What to do about the difference in murder rate (or about any hate fact) is an altogether separate question. The answer can never be found in the hate facts themselves. The numbers are barren of cause. Cause and action have to be discovered outside them. Hate fact haters say that when the wrong people learn of hate facts, the cause they ascribe will invariably be some -ism or -phobia and the action (if required) will usually or always be hate. These conclusions do not necessarily follow.

It will be true sometimes that incorrect causes and unpalatable actions are proposed. But it is also true that hate fact haters come to incorrect causes and suggest actions that do more harm than good. We all know this story well enough about crime and race not to repeat it here.

Finally we come to confirmation about hate facts in a story discovered by reader Vince Lee. “Scholars claim that statistics ‘serve white racial interests’“.

Three British professors recently claimed that statistical analyses have been weaponized to “serve white racial interests” within academia and beyond.

Led by David Gillborn, a professor at the University of Birmingham, the professors argue that math serves white interests because it can “frequently encode racist perspectives beneath the facade of supposed quantitative objectivity.”

“Numbers are social constructs and likely to embody the dominant (racist) assumptions that shape contemporary society.”

“Contrary to popular belief, and the assertions of many quantitative researchers, numbers are neither objective nor color-blind,” Gillborn and his team assert in their article for the journal Race, Ethnicity, and Education.

7! 14! 23.5!

There’s some n-words for you, baby. N-umbers. Weapons. I slipped ’em in and you didn’t even notice.

I won’t tell you how “7” encodes a racist perspective beneath the facade of supposed quantitative objectivity because I’m already risking the censor by printing it. Saying what it means can land me prison.

Enough dumb jokes. The truth is these professors are frightened of hate facts. They know what numbers mean, and they know you know what numbers mean when you see them, but they wrongly suspect you will always ascribe incorrect causes and that you will propose harmful actions when you learn of the numbers.

These men have formed the field of “QuantCrit’—a portmanteau for ‘quantitative analysis’ and ‘critical race theory'”. They say “quantitative data is often gathered and analyzed in ways that reflect the interests, assumptions, and perceptions of White elites”, which is nonsense because it is impossible for any number to contain its cause. An analysis can be wrong when it ascribes the wrong cause. But numbers can never be wrong, nor can an analysis, unless they are lied about (I’m excepting mistakes).

Whatever else this is, it is a play for power. “The professors also acknowledge the tension between social justice and quantitative analysis, saying that while statistics can be used to point out the failures of social justice programming, ‘data is often used to shut down, silence, and belittle equity work.'”

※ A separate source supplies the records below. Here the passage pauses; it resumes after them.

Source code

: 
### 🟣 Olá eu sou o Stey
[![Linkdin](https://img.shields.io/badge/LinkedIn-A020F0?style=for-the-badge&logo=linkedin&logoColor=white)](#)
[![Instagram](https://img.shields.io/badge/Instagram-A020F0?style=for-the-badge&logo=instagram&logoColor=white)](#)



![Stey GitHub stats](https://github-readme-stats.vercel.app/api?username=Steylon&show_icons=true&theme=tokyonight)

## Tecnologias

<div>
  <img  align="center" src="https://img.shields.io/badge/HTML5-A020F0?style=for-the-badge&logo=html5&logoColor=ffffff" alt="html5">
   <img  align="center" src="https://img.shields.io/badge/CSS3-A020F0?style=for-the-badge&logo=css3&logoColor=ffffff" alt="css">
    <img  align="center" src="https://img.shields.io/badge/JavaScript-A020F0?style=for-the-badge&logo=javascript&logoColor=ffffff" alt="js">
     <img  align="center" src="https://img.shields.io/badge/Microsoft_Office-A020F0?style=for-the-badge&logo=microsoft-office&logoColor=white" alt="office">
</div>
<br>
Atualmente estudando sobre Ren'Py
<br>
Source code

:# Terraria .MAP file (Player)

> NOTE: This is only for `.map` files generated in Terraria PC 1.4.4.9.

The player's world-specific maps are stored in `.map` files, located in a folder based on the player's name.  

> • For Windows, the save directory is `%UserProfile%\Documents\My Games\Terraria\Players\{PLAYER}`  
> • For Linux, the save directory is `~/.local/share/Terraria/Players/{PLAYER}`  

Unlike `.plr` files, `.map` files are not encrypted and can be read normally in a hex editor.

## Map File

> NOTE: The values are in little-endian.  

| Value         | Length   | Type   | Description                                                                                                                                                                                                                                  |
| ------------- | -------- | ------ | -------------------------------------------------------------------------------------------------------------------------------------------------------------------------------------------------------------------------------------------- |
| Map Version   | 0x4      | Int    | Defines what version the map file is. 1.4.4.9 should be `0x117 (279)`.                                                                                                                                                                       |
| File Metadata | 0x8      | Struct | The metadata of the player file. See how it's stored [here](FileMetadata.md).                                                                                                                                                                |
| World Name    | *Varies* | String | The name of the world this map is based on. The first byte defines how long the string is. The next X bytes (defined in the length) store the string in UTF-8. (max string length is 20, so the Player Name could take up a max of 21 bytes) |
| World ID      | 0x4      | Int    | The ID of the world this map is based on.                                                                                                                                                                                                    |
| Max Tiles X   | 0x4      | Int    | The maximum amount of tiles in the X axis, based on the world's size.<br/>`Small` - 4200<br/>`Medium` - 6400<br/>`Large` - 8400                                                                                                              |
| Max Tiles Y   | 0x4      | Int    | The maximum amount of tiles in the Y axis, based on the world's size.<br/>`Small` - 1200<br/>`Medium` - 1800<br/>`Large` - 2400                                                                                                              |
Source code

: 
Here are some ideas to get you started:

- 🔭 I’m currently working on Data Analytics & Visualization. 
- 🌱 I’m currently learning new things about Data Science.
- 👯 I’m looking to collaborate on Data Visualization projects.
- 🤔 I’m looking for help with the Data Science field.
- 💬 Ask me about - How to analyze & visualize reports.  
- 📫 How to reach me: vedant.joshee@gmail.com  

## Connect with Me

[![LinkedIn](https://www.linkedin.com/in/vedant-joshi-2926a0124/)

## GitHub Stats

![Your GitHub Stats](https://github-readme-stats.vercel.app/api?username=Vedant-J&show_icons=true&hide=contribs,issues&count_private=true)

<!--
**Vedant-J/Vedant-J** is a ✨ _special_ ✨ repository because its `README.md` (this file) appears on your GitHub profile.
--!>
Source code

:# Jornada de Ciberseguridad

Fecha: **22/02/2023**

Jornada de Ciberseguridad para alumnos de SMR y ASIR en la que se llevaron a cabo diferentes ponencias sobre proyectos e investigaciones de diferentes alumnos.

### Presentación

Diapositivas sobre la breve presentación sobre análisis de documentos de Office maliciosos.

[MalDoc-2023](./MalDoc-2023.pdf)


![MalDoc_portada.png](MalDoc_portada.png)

In other words, hate facts undercut and disprove the theses of equality and diversity and they aren’t happy of it. Solution? Ban hate facts (in effect) by calling the hate facts themselves racsit, sexist, etc. etc. etc.

June 7, 2018 | 9 Comments

The Epidemiologist Fallacy Strikes Again: Premature Birth Rate Edition

Hypothesis testing leads to more scientific nonsense than any other practice, including fraud. Hypothesis testing, as regular readers know, cannot identify cause. It conflates decision with probability and leads to vast, vast over-certainties.

Why is it so liked? Two reasons. One, it is magic. When the wee p shows itself after the incantation of an algorithm, it is as if lead has been transmuted into gold, dross into straw. Significance has been found! Two, it saves thinking. Wee ps say are taken to mean the cause—or “link”, which everybody takes as “cause”—that was hoped for has been certified.

What is “significance”? A wee p. And what is a wee p? Significance.

And that is it.

Here’s the headline: Premature Birth Rates Drop in California After Coal and Oil Plants Shut Down: Within a year of eight coal- and oil-fired power plant retirements, the rate of preterm births in mothers living close by dropped, finds new study on air pollution..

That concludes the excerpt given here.